For every line in the data below that contains "storing", copy the line.

----- Data extract

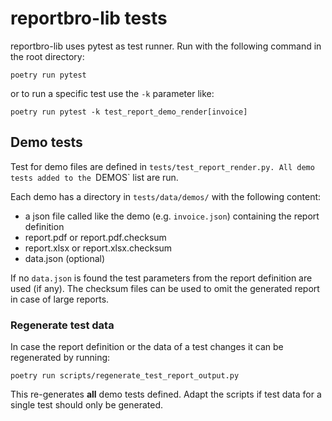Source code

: # reportbro-lib tests

reportbro-lib uses pytest as test runner. Run with the following command in the root directory:

```
poetry run pytest
```
or to run a specific test use the `-k` parameter like:
```
poetry run pytest -k test_report_demo_render[invoice]
```

## Demo tests
Test for demo files are defined in `tests/test_report_render.py. All demo tests added to the `DEMOS` list are run.

Each demo has a directory in `tests/data/demos/` with the following content:

* a json file called like the demo (e.g. `invoice.json`) containing the report definition
* report.pdf or report.pdf.checksum
* report.xlsx or  report.xlsx.checksum
* data.json (optional)

If no `data.json` is found the test parameters from the report definition are used (if any).
The checksum files can be used to omit the generated report in case of large reports.

### Regenerate test data

In case the report definition or the data of a test changes it can be regenerated by running:

```
poetry run scripts/regenerate_test_report_output.py
```

This re-generates **all** demo tests defined. Adapt the scripts if test data for a single test
should only be generated.

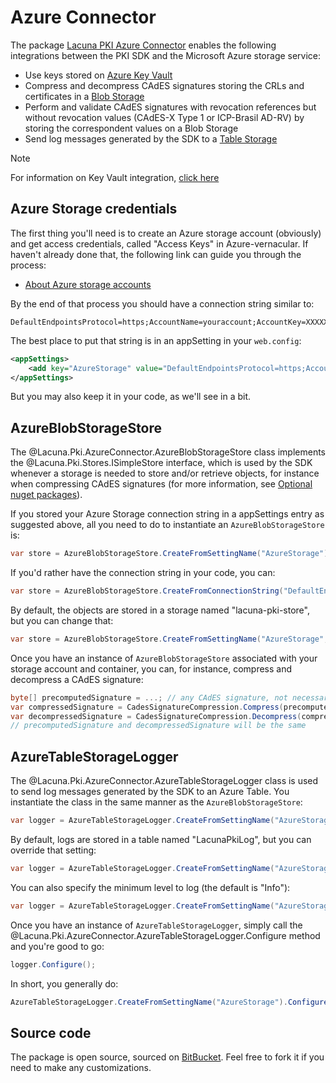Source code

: ﻿# Azure Connector

The package [Lacuna PKI Azure Connector](https://www.nuget.org/packages/Lacuna.Pki.AzureConnector/) enables the
following integrations between the PKI SDK and the Microsoft Azure storage service:

* Use keys stored on [Azure Key Vault](https://azure.microsoft.com/en-us/services/key-vault/)
* Compress and decompress CAdES signatures storing the CRLs and certificates in
  a [Blob Storage](https://docs.microsoft.com/en-us/azure/storage/storage-dotnet-how-to-use-blobs)
* Perform and validate CAdES signatures with revocation references but without
  revocation values (CAdES-X Type 1 or ICP-Brasil AD-RV) by storing the
  correspondent values on a Blob Storage
* Send log messages generated by the SDK to a [Table Storage](https://docs.microsoft.com/en-us/azure/storage/storage-dotnet-how-to-use-tables)

> [!NOTE]
> For information on Key Vault integration, [click here](key-vault.md)

## Azure Storage credentials

The first thing you'll need is to create an Azure storage account (obviously) and get access credentials, called
"Access Keys" in Azure-vernacular. If haven't already done that, the following link can guide you through the process:

* [About Azure storage accounts](https://azure.microsoft.com/en-us/documentation/articles/storage-create-storage-account/)

By the end of that process you should have a connection string similar to:

	DefaultEndpointsProtocol=https;AccountName=youraccount;AccountKey=XXXXXXXXXX==

The best place to put that string is in an appSetting in your `web.config`:

```xml
<appSettings>
	<add key="AzureStorage" value="DefaultEndpointsProtocol=https;AccountName=youraccount;AccountKey=XXXXXXXXXX==" />
</appSettings>
```

But you may also keep it in your code, as we'll see in a bit.

## AzureBlobStorageStore

The @Lacuna.Pki.AzureConnector.AzureBlobStorageStore class implements the @Lacuna.Pki.Stores.ISimpleStore interface,
which is used by the SDK whenever a storage is needed to store and/or retrieve objects, for instance when compressing
CAdES signatures (for more information, see [Optional nuget packages](index.md)).

If you stored your Azure Storage connection string in a appSettings entry as suggested above, all you need to do to
instantiate an `AzureBlobStorageStore` is:

```cs
var store = AzureBlobStorageStore.CreateFromSettingName("AzureStorage"); // or whatever else you put in the "key" attribute of the appSetting
``` 

If you'd rather have the connection string in your code, you can:

```cs
var store = AzureBlobStorageStore.CreateFromConnectionString("DefaultEndpointsProtocol=https;AccountName=youraccount;AccountKey=XXXXXXXXXX==");
```

By default, the objects are stored in a storage named "lacuna-pki-store", but you can change that:

```cs
var store = AzureBlobStorageStore.CreateFromSettingName("AzureStorage", "my-container");
```

Once you have an instance of `AzureBlobStorageStore` associated with your storage account and container, you can,
for instance, compress and decompress a CAdES signature:

```cs
byte[] precomputedSignature = ...; // any CAdES signature, not necessarily generated with the SDK
var compressedSignature = CadesSignatureCompression.Compress(precomputedSignature, store);
var decompressedSignature = CadesSignatureCompression.Decompress(compressedSignature, store);
// precomputedSignature and decompressedSignature will be the same
```

## AzureTableStorageLogger

The @Lacuna.Pki.AzureConnector.AzureTableStorageLogger class is used to send log messages generated by the SDK to an
Azure Table. You instantiate the class in the same manner as the `AzureBlobStorageStore`:

```cs
var logger = AzureTableStorageLogger.CreateFromSettingName("AzureStorage"); // or whatever else you put in the "key" attribute of the appSetting
```

By default, logs are stored in a table named "LacunaPkiLog", but you can override that setting:

```cs
var logger = AzureTableStorageLogger.CreateFromSettingName("AzureStorage", "MyTable");
```

You can also specify the minimum level to log (the default is "Info"):

```cs
var logger = AzureTableStorageLogger.CreateFromSettingName("AzureStorage", minLevel: LogLevels.Trace); // this would log A LOT, use only for diagnostics
```

Once you have an instance of `AzureTableStorageLogger`, simply call the
@Lacuna.Pki.AzureConnector.AzureTableStorageLogger.Configure method and you're good to go:

```cs
logger.Configure();
```

In short, you generally do:

```cs
AzureTableStorageLogger.CreateFromSettingName("AzureStorage").Configure();
```

## Source code

The package is open source, sourced on [BitBucket](https://bitbucket.org/Lacunas/pkiazureconnector). Feel free to fork
it if you need to make any customizations.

----------

Exercise result —
* Compress and decompress CAdES signatures storing the CRLs and certificates in
  revocation values (CAdES-X Type 1 or ICP-Brasil AD-RV) by storing the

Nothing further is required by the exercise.